Each of these has an effect or influence to varying degrees on the others. Having a meaningful and rational way to understand Integrated Risk for an organization leads to a better understanding of the cost of doing business in the manner that is commensurate with the amount of risk that the organization is willing to tolerate. Thisdrives better decisioning, better financial decisions, and likely supports the generation of more profit.

How Should Risk Management Actually Add Value?

Enterprise Risk Management must primarily provide a lens into the Integrated Risk landscape form all perspectives at the bank. Integrating the organizational risk knowledge from different perspectives and at different levels is a daunting task without:

  • a committed organizational-wide risk culture, driven by an organization that is effectively sized, spanning the organization, to support transparent relationship management with the lines of business
  • a clear risk management framework and the discipline behind it to drive the collection, assessment, maintenance and reporting of risks form different perspectives
  • a place at the table when it comes to developing and aligning strategy at all levels of the organization

The risk of not operating an effective Enterprise Risk Program is that the business areas, which are experts in their specific disciplines, might develop a myopic view of resulting impacts to their line of business and the enterprise. Partnering with the business using comprehensive and sound risk practices sheds light on the blind spots to the organization that are best considered when making strategic decisions.

Using an Integrated Risk Management (IRM) Tool to Pull It All Together

Well implemented Governance, Risk, and Controls (GRC) applications support to effective Integrated Risk Management. Being able to aggregate both quantitative and qualitative data into a meaningful understanding of the organizational risk landscape is of great value to effective organizational strategic planning.

The challenge of GRC implementation is to design and implement a clean and deliberate system, including a comprehensive risk framework, mature risk management processes, and sufficient data and technology. The gathered risk information will then be intelligible across different risk disciplines,producing a clear, meaningful, and comprehensive risk priority roadmap to inform and drive sound organizational strategy.
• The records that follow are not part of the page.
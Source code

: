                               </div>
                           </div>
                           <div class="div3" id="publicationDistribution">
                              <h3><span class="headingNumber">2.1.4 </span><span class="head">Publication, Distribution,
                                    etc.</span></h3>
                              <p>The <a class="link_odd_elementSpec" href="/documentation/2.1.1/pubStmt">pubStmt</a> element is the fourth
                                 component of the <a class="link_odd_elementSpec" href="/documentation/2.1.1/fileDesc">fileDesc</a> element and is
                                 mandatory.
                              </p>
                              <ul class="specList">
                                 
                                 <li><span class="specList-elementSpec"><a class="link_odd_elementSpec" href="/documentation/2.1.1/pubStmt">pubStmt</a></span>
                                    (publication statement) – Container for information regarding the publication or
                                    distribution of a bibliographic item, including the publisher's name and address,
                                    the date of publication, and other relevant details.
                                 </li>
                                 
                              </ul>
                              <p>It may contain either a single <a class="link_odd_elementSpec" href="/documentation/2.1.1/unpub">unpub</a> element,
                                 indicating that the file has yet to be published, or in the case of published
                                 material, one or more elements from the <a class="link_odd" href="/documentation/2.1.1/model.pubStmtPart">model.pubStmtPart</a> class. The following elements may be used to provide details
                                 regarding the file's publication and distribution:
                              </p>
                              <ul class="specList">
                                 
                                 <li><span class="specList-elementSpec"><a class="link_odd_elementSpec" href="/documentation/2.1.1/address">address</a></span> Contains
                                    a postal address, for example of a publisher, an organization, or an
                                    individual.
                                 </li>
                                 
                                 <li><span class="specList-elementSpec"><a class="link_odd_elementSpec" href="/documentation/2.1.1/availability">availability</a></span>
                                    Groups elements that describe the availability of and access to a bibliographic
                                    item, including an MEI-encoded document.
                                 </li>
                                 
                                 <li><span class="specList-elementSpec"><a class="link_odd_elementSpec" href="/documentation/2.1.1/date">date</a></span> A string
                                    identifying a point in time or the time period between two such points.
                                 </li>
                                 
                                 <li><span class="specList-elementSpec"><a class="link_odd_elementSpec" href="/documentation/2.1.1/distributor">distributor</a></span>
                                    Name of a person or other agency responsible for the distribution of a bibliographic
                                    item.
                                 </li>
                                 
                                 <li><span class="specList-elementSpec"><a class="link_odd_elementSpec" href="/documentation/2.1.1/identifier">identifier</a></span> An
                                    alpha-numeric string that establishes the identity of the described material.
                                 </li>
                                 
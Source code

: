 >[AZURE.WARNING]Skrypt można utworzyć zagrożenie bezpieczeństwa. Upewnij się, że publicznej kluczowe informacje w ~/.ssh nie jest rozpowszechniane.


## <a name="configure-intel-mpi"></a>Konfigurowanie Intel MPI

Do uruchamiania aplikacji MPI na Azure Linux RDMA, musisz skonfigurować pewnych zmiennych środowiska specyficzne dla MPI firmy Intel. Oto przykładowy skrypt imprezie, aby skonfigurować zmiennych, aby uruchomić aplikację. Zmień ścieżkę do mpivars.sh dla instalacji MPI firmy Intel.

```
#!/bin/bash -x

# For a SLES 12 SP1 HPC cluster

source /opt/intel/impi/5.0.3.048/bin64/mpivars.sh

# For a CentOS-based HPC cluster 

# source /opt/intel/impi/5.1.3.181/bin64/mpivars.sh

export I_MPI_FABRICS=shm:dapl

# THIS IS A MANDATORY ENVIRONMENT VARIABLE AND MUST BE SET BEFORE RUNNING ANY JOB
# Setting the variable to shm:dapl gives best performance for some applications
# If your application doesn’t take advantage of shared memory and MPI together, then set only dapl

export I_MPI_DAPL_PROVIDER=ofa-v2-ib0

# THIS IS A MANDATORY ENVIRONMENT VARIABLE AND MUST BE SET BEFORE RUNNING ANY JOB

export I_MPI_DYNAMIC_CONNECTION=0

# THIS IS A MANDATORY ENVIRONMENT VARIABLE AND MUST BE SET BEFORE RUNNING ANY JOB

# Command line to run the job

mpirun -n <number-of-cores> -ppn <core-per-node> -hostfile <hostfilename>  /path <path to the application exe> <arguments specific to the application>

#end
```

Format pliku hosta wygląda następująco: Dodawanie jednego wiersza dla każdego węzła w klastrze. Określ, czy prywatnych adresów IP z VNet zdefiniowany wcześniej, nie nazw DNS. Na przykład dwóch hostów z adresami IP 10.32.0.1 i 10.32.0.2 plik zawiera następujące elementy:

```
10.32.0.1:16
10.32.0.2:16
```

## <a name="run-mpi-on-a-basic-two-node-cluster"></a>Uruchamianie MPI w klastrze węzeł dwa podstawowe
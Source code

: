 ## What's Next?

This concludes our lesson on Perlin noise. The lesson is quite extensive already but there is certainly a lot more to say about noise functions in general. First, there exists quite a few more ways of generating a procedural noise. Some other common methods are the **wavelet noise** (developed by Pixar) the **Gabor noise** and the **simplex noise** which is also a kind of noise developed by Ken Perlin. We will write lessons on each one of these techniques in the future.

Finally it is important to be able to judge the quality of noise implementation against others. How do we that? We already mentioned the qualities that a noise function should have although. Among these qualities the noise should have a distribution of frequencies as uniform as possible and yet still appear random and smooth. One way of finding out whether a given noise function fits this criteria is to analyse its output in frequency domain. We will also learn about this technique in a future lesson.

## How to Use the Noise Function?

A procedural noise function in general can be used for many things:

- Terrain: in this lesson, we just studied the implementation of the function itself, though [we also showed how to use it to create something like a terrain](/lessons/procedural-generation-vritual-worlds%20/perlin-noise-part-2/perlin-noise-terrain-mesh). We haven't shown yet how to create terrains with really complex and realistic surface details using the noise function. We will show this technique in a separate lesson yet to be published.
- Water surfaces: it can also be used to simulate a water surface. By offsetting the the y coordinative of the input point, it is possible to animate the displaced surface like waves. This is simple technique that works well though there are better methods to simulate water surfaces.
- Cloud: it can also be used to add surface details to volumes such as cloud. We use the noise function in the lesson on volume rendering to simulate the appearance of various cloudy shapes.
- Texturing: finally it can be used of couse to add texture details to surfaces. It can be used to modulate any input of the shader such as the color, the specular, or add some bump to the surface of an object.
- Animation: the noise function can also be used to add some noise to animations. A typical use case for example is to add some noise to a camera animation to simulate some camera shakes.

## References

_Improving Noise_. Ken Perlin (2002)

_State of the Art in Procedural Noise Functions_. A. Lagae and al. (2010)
Having the ability to drive risk knowledge down to the level of management that can act upon will be a huge benefit. Accountability becomes transparent and, after the initial shock of the new process is overcome, the organization can take advantage of this gateway to corporate knowledge.

Conclusion

Enterprise Risk should strive to provide the best information to the organizational strategic process through a comprehensive program, designed to capture risk information at all levels of the organization. Adhering to a standard risk management framework enables a meaningful aggregation across different risk disciplines, whether quantitative or qualitative in nature, to canvass the full organizational risk landscape. This enables the business to make rational holistic decisions to support the organization.